Dealing with powerlessness: strongman or solidarity
By Tom Ehrich
Once the two candidates have exhausted their insults and snark, they might turn their campaigns to the issues.
The orange-haired bully, however, knows little about the issues and comes across as an empty suit. Hillary Clinton knows too much about the issues and comes across as a know-it-all. Knowing too much is far preferable to knowing nothing, of course, so if the presidential election focuses on issues, we can expect to hear bombast from the Republican suit and deft rejoinders from the Democrat.
But an issues-orientation won’t go deep enough. For the larger question has to do with what form of government can deal effectively with the spread of powerlessness, a contagion emanating from the gross raids on wealth and power by the privileged few.
This election is being fed by negative feelings: stress, financial insecurity, fear, anger, xenophobia, religious victimization, wounds from discrimination, helpless rage against predatory wealth.
This isn’t an aspirational moment, in which people are imagining what great things ought to happen next, or how to position their lives for opportunities, how to build a nation, a city or a dam. It isn’t about “possibility thinking” or any movements of uplift. It isn’t about improving the lot of the have nots.
It is a time of grievance, often expressed as whining. It is a time when people feel victimized by powerful forces, by privilege, by other races, by an unfair system. Some see a racial hand pushing them down, some see a gender hand, and some see greedy elites.
The common element is powerlessness. The political question, then, is what can be done about powerlessness.
In effect, the orange-haired bully is stepping up as the classic “strongman.” Elect me, he says, and I will make things right for you. Cede your power to me, and I will punish those forces holding you down, even if I have to do it alone. Make me the boss, and all will be well.
Hillary Clinton speaks from the pulpit of solidarity. It’s the ”occupy” movement all over again. It’s the energy of “sisterhood,” now broadened to embrace men: if we hang together and don’t allow power to pick us off and divide us, we can make things happen. We will be as smart as we need to be, not limit our smarts to what our opponents can accept. People are trusted to work together for a common good.

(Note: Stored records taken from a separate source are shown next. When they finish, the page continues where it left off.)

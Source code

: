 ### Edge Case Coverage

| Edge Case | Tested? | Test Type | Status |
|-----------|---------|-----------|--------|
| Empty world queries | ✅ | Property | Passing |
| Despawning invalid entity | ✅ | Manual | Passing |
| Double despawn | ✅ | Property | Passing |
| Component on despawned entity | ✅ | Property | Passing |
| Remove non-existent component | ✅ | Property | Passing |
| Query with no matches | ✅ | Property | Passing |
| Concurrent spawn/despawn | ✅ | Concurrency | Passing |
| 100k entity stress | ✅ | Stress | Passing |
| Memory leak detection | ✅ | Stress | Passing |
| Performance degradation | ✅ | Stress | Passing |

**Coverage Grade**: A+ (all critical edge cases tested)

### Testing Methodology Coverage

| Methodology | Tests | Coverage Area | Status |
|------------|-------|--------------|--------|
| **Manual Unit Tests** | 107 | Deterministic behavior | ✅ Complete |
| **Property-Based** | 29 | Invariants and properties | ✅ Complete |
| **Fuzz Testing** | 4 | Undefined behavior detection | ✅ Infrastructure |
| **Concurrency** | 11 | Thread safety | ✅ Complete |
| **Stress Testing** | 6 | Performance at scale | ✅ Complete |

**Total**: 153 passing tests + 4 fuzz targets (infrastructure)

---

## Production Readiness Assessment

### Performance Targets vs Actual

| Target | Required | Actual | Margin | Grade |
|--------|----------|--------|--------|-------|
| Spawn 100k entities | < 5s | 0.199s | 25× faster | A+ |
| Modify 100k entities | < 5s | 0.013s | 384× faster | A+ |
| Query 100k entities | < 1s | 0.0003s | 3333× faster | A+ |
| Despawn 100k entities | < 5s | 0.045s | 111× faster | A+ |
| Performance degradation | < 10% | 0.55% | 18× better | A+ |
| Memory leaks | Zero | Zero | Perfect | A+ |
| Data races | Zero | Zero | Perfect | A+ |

The strongman approach speaks deeply to some people, especially to people who have an authoritarian bent. But this is much more a solidarity moment in American life. Look at the aftermath of the Orlando shootings. The bully tried to make it about him. Clinton said little, leaving oxygen in the room for the people. They, in turn, rallied around the gay community, rallied around Orlando -- an entire planeload of passengers offering sympathy to the grandmother of one victim, legions showing up for Pride marches, preachers preaching words of hope to the oppressed. People rallied around gun-control with a moral potency that might not defeat the NRA in Congress but has claimed the visuals. Democrats sitting-in on the House floor carries much more electoral weight than one more photo of white men buying assault rifles.
Strongman systems never work. They turn despotic. The strongman cannot deliver on his promises, and in any event, he abandons the promises as soon as he gets the power. The strongman system turns corrupt and cruel. Witness fascism in the 20th Century. Count how many immigrants came here to get away from corrupt strongman systems in Latin America, Africa and Asia. Gaze upon the sorry spectacle of Russian strongman Putin, as well as the the sordid realities in world soccer and strongman-led religion.
Pope Francis has appeal partly because he doesn’t pretend to be the strongman. Although the occupy movement didn’t have enough leadership to sustain momentum, its instinct to seek horizontal leadership, rather than hierarchical, seemed spot on. Business and industry are moving away from strongman command-and-control systems. Look how even the loftiest tech giants work from desks set among the rank and file. Even though the military still has an ethos of top-down discipline, action in the field tends to follow the solidarity, horizontal model.
In effect, the strange candidacy of the orange-haired bully is reminding us why strongman systems have fallen out of favor. The would-be strongman simply isn’t smart and capable enough to pull it off, nor can he be trusted to consider any interests but his own. The would-be strongman is an advertisement against his own cause.